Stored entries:

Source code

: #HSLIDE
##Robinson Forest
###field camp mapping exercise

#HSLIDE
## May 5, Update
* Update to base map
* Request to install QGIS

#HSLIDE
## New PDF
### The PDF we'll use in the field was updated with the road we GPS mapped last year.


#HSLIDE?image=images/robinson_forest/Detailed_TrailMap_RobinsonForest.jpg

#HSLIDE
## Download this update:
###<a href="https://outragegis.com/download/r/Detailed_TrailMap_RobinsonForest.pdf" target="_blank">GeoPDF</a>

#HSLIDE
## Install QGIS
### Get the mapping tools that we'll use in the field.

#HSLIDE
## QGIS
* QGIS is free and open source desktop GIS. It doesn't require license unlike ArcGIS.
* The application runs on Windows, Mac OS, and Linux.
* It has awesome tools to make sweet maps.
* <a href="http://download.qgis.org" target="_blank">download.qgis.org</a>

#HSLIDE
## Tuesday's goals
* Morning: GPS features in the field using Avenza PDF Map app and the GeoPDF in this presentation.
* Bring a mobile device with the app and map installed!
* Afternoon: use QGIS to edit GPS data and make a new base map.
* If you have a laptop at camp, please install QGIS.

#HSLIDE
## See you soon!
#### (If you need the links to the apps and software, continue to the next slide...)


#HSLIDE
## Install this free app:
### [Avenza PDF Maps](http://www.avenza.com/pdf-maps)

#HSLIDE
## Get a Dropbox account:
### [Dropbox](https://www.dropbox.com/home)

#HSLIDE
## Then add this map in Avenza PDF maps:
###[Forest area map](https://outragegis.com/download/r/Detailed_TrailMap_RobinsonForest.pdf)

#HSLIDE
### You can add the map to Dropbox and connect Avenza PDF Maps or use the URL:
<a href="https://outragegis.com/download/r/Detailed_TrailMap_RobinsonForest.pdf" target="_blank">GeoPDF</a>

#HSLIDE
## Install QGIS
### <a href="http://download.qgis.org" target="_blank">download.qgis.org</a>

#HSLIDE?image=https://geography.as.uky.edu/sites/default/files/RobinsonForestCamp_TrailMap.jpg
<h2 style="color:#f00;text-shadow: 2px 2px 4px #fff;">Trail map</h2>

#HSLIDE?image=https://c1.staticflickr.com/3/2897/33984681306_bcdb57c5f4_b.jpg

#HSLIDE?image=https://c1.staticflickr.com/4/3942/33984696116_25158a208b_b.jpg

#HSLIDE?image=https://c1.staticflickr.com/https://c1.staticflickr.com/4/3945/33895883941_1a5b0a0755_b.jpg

WHAT THIS TASK INVOLVES: Word for word, set down the lines from the beginning of the records through the line that holds "## See you soon!". Leave out the rest.

FINISHED EXERCISE:
Source code

: #HSLIDE
##Robinson Forest
###field camp mapping exercise

#HSLIDE
## May 5, Update
* Update to base map
* Request to install QGIS

#HSLIDE
## New PDF
### The PDF we'll use in the field was updated with the road we GPS mapped last year.


#HSLIDE?image=images/robinson_forest/Detailed_TrailMap_RobinsonForest.jpg

#HSLIDE
## Download this update:
###<a href="https://outragegis.com/download/r/Detailed_TrailMap_RobinsonForest.pdf" target="_blank">GeoPDF</a>

#HSLIDE
## Install QGIS
### Get the mapping tools that we'll use in the field.

#HSLIDE
## QGIS
* QGIS is free and open source desktop GIS. It doesn't require license unlike ArcGIS.
* The application runs on Windows, Mac OS, and Linux.
* It has awesome tools to make sweet maps.
* <a href="http://download.qgis.org" target="_blank">download.qgis.org</a>

#HSLIDE
## Tuesday's goals
* Morning: GPS features in the field using Avenza PDF Map app and the GeoPDF in this presentation.
* Bring a mobile device with the app and map installed!
* Afternoon: use QGIS to edit GPS data and make a new base map.
* If you have a laptop at camp, please install QGIS.

#HSLIDE
## See you soon!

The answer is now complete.